* Your task *
Take the entries below and print, exactly, the stretch from the line containing "Explorace tedy často" through the line containing "Hráč vidí všechny", both included.

(Saved data entries)
Content starts
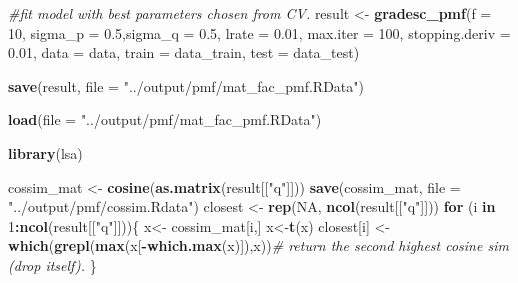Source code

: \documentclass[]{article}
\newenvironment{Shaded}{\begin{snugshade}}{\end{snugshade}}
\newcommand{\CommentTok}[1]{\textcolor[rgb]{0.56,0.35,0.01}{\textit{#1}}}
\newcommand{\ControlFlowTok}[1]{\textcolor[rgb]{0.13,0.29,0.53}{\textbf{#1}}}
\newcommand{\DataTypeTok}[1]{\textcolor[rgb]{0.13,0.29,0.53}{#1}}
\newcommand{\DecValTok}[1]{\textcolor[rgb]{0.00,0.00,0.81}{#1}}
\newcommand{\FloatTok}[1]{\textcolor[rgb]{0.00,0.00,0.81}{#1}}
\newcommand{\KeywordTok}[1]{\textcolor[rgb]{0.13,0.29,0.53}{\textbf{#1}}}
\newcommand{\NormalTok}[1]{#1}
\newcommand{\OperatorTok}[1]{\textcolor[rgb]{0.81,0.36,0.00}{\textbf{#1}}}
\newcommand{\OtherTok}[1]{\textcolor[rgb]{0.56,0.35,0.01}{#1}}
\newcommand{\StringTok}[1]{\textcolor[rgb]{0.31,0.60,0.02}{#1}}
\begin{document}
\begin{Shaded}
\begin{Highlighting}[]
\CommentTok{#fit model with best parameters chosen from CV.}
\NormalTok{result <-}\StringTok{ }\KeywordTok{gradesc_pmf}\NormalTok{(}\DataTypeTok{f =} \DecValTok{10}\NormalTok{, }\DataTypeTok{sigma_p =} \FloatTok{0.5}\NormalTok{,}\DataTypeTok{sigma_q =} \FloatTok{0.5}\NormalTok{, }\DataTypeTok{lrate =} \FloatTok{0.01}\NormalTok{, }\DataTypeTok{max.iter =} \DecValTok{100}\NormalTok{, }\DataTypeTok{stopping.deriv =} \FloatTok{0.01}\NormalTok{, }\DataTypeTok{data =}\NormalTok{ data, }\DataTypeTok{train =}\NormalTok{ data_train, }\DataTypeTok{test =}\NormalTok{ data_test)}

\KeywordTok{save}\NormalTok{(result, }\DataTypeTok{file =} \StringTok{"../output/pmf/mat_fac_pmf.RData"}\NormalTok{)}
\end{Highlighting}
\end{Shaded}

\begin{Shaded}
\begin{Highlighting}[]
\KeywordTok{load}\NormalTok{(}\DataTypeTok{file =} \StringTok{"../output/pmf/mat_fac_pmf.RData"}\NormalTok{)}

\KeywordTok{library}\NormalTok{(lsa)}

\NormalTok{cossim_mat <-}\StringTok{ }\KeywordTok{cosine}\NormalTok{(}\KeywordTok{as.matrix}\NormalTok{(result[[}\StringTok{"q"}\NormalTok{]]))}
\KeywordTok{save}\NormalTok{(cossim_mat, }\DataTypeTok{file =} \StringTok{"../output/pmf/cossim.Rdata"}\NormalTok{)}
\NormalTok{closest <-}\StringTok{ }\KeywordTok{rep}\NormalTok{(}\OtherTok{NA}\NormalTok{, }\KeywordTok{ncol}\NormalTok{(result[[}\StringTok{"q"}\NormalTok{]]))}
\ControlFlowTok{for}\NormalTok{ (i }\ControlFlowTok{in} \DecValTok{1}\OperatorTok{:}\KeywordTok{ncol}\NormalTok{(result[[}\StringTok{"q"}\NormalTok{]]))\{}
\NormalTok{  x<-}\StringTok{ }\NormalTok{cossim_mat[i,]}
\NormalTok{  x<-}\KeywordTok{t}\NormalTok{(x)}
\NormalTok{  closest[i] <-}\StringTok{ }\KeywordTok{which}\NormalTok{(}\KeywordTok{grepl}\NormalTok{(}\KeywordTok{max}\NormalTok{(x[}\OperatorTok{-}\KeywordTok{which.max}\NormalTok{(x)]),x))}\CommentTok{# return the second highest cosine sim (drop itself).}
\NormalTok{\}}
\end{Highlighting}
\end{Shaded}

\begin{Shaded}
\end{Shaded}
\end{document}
Content ends
Content starts
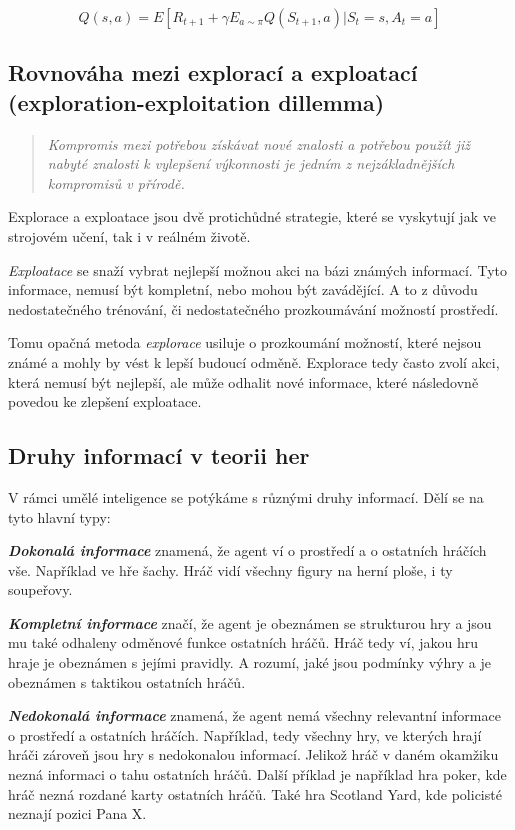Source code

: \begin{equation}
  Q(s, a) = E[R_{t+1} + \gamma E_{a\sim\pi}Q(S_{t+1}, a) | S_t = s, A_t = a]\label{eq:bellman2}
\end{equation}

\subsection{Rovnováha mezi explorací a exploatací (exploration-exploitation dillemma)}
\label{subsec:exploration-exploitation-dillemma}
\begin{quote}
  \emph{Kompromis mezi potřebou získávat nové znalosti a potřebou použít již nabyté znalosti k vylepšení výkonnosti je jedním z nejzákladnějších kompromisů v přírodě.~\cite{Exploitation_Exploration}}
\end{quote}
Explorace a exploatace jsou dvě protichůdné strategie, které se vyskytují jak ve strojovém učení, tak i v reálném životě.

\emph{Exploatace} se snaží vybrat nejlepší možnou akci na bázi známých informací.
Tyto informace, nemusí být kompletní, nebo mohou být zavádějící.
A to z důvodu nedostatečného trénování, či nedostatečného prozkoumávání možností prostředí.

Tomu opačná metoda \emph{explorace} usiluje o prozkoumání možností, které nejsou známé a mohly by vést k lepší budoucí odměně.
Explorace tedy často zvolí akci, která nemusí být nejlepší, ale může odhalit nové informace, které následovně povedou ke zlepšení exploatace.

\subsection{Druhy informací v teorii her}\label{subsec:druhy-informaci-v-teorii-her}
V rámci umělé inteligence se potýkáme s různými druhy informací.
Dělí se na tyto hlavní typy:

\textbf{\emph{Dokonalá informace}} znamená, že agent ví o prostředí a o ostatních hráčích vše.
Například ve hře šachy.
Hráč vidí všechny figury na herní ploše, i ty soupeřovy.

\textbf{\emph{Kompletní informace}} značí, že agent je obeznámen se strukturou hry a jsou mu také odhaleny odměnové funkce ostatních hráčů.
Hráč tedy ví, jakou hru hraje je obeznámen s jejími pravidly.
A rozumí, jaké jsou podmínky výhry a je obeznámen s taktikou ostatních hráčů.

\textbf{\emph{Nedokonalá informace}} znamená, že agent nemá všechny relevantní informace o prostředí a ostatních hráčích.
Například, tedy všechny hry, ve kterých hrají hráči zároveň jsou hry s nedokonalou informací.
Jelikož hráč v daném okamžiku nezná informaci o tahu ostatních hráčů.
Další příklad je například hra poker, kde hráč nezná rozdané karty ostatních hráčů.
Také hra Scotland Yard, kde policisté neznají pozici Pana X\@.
Content ends
* Finished exercise *
Explorace tedy často zvolí akci, která nemusí být nejlepší, ale může odhalit nové informace, které následovně povedou ke zlepšení exploatace.

\subsection{Druhy informací v teorii her}\label{subsec:druhy-informaci-v-teorii-her}
V rámci umělé inteligence se potýkáme s různými druhy informací.
Dělí se na tyto hlavní typy:

\textbf{\emph{Dokonalá informace}} znamená, že agent ví o prostředí a o ostatních hráčích vše.
Například ve hře šachy.
Hráč vidí všechny figury na herní ploše, i ty soupeřovy.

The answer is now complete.